Inspector cleanup wave 1 architectural decomposition and contract hardening
Problem
Plan and execute a deeper inspector cleanup pass that decomposes oversized inspector modules, tightens internal APIs, improves naming and helper boundaries, and strengthens contract-oriented regression coverage for upcoming open-source release quality.
Context
- The first maintainability pass reduced
TableInspector._inspect_table_inner()into a smaller orchestration flow, but the inspector subsystem still has several oversized hotspots that will attract scrutiny during open-source review. - Current high-value complexity targets from a local scan:
dataface/core/inspect/semantic_detector.py— detector catalog is large and highly branchy, especially_detect_ip_address,_detect_region, and_detect_status.dataface/core/inspect/connection.py—get_table_enrichment()centralizes multiple warehouse-specific behaviors in one method.dataface/core/inspect/query_builder.py—build_approximate_stats_query()and_build_comprehensive_stats_query()still carry a lot of dialect-specific branching and query-shape logic.dataface/core/inspect/quality_detector.py—classify()and_detect_role()still own a dense set of heuristics and output mutations.- The open-source quality bar here is not just “works”; the inspector internals should read like a clean reference implementation with clear boundaries, stable contracts, and obvious extension points.
- Constraints:
- Preserve existing
inspect.json/API behavior unless a contract change is explicitly planned and documented. - Avoid deep behavior changes mixed with structural refactors in the same patch set.
- Prefer small, reviewable cleanup waves with contract tests over a single repo-wide rewrite.
- Keep the data-shape boundary intact: detection/inspection code owns semantics and profiling policy; renderers consume structured outputs only.
Possible Solutions
- Large-bang inspector rewrite across modules in one branch.

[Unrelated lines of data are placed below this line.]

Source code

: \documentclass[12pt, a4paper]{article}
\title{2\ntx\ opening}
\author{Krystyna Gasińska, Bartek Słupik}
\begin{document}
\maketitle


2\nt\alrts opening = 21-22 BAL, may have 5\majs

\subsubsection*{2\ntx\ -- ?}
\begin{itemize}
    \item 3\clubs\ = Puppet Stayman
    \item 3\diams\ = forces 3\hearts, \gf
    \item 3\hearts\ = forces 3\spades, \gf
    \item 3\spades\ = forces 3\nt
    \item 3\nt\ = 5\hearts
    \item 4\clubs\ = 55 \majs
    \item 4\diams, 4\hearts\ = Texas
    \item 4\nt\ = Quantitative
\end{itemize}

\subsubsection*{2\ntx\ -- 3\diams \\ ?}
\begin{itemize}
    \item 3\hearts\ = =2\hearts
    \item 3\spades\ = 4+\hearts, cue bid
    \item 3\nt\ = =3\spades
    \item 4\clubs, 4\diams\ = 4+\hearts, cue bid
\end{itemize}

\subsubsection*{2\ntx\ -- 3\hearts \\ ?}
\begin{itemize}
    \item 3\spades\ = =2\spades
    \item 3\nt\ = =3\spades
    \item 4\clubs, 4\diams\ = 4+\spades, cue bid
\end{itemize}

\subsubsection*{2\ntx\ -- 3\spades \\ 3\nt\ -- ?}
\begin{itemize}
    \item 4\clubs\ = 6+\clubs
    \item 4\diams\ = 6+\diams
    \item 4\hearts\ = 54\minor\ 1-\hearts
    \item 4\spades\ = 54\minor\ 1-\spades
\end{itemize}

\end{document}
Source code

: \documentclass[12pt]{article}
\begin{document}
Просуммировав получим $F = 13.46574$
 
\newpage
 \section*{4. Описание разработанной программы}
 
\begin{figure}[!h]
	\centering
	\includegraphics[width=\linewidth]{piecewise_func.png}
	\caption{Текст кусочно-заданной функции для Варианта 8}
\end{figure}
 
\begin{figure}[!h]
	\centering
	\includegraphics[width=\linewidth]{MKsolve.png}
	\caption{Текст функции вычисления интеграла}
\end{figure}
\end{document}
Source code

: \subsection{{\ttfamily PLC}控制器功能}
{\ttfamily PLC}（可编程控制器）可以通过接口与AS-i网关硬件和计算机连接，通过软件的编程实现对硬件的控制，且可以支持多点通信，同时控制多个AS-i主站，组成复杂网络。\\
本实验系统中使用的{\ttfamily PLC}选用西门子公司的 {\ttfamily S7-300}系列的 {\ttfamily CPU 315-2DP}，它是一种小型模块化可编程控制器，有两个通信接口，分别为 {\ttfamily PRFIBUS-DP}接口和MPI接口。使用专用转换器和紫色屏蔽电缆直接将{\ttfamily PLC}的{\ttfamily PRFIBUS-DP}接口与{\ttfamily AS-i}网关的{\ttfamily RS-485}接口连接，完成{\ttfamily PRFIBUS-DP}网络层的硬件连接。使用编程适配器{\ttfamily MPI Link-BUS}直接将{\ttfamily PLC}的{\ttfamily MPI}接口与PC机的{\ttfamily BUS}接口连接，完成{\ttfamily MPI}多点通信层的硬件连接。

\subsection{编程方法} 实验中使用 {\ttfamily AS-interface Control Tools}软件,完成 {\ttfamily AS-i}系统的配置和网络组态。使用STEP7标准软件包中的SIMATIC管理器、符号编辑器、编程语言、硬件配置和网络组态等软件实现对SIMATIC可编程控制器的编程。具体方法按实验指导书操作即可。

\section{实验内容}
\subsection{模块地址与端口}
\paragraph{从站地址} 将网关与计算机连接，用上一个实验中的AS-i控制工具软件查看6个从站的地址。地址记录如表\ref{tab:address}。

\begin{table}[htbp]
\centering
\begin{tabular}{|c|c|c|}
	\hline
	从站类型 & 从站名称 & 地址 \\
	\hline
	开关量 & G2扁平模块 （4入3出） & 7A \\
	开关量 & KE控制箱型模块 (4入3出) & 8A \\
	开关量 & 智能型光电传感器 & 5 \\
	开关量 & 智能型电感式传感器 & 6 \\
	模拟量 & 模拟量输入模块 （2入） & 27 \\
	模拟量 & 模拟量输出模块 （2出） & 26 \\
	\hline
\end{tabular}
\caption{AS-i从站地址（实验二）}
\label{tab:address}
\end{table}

- Pros: maximum freedom to redesign boundaries.
- Cons: high regression risk, difficult review, and poor fit for a subsystem that already has broad integration coverage and external consumers.
- Wave-based cleanup initiative with contract-first refactors across the main hotspots. Recommended
- Pros: lets us isolate architectural improvements by seam, preserve behavior with targeted contract tests, and keep each cleanup pass understandable to future open-source contributors.
- Cons: requires discipline to keep each wave bounded and avoid letting “cleanup” turn into feature work.
- Documentation-only hardening without code cleanup.
- Pros: low immediate risk.
- Cons: does not address the actual readability/extensibility debt in the subsystem internals.
Plan
- Treat this as wave 1 of a broader inspector cleanup initiative.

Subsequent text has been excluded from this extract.